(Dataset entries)
┌──

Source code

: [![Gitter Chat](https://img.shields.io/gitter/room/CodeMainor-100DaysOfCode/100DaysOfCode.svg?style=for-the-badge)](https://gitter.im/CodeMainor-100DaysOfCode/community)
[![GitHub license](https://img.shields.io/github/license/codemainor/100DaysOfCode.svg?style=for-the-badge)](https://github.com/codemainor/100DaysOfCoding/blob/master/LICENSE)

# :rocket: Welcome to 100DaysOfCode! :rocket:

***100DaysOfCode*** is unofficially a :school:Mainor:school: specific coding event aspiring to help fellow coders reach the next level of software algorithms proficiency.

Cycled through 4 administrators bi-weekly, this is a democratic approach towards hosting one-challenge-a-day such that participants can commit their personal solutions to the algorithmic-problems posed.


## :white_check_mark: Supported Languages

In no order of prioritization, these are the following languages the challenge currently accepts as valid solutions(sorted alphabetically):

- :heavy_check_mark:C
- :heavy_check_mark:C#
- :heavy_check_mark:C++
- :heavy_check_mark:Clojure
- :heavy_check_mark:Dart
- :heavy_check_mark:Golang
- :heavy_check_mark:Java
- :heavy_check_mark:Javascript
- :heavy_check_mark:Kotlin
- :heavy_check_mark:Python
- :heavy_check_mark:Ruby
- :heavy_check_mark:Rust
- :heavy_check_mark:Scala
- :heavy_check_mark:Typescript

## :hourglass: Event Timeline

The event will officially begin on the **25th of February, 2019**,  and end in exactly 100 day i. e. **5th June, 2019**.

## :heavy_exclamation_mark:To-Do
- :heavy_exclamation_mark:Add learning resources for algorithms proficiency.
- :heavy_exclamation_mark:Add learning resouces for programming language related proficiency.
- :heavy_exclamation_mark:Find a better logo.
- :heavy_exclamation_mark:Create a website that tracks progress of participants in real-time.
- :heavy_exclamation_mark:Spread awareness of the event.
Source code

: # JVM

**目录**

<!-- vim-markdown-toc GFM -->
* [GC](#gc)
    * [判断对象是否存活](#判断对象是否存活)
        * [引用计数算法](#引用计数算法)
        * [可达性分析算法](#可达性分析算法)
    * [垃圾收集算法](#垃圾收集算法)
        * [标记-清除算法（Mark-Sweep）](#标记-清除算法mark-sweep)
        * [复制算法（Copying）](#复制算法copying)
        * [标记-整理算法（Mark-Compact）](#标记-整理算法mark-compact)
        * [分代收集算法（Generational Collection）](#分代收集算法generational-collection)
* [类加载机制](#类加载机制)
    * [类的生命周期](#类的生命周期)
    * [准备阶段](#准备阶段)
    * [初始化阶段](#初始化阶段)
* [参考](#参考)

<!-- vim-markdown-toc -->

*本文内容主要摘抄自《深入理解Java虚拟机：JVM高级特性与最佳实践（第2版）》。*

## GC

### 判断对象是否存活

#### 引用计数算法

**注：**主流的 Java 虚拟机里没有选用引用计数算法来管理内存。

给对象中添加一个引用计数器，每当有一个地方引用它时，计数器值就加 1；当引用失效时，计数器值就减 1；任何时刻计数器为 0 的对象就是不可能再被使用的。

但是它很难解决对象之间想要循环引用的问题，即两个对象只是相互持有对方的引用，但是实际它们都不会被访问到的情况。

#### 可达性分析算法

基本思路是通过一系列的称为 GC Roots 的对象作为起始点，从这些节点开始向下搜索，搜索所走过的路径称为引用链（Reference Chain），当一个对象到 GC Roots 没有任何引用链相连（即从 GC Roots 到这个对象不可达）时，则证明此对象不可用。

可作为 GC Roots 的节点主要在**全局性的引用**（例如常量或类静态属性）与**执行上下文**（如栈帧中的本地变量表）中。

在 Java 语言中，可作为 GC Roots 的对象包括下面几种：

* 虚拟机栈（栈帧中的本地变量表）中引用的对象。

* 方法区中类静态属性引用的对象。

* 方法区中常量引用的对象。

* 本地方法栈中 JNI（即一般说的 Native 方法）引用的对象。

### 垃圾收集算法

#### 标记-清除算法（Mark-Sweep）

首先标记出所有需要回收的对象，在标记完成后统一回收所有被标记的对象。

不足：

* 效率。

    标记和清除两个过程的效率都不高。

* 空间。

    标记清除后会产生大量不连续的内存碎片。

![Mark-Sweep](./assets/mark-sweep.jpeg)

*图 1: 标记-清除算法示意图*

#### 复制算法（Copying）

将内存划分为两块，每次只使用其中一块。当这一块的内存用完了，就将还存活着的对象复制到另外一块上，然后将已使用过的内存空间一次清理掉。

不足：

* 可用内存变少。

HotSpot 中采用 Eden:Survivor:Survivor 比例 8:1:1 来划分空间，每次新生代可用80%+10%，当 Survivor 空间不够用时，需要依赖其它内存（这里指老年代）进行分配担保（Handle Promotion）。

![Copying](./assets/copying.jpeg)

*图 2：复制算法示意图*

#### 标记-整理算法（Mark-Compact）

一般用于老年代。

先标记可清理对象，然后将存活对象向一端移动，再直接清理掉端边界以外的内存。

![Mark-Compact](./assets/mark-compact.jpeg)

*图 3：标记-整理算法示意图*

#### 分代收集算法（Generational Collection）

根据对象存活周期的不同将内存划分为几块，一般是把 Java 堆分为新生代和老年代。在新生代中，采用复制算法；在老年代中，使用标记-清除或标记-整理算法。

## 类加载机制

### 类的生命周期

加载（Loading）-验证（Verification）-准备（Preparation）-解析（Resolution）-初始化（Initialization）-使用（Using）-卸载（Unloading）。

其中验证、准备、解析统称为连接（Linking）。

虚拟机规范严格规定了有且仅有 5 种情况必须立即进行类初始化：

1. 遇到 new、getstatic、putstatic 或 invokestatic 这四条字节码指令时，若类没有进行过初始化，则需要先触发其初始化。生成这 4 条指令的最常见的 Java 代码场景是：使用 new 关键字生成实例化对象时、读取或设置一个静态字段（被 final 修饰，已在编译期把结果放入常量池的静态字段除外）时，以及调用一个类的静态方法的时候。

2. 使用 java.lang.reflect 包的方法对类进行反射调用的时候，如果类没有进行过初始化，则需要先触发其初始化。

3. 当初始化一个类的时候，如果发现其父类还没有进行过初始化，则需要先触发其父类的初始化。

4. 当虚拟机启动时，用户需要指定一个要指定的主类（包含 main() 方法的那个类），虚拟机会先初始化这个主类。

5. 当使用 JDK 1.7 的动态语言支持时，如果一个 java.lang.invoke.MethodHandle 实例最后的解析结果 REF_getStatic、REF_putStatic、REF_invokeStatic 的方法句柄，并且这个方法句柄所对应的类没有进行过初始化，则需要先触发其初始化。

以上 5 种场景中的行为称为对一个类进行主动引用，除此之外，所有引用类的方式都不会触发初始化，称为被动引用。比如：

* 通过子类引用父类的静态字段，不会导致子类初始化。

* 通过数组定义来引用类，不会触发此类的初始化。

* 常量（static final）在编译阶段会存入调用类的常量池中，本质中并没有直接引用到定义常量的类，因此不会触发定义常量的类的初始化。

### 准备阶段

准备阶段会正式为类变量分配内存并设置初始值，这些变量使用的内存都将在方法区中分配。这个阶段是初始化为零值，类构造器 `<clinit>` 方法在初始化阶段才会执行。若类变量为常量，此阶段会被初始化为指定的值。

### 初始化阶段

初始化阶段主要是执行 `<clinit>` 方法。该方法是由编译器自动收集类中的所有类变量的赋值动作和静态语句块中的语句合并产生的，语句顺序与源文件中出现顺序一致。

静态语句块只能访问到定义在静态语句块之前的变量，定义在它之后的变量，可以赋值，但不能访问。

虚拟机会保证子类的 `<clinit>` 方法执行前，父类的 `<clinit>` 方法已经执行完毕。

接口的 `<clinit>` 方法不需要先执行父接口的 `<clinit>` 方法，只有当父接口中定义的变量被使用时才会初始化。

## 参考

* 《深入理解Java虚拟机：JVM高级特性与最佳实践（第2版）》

└──

WORK REQUIRED:
Please tally the lines of the entries that hold "Compact" and give only the resulting number.

ANSWER TO THE PROBLEM:
3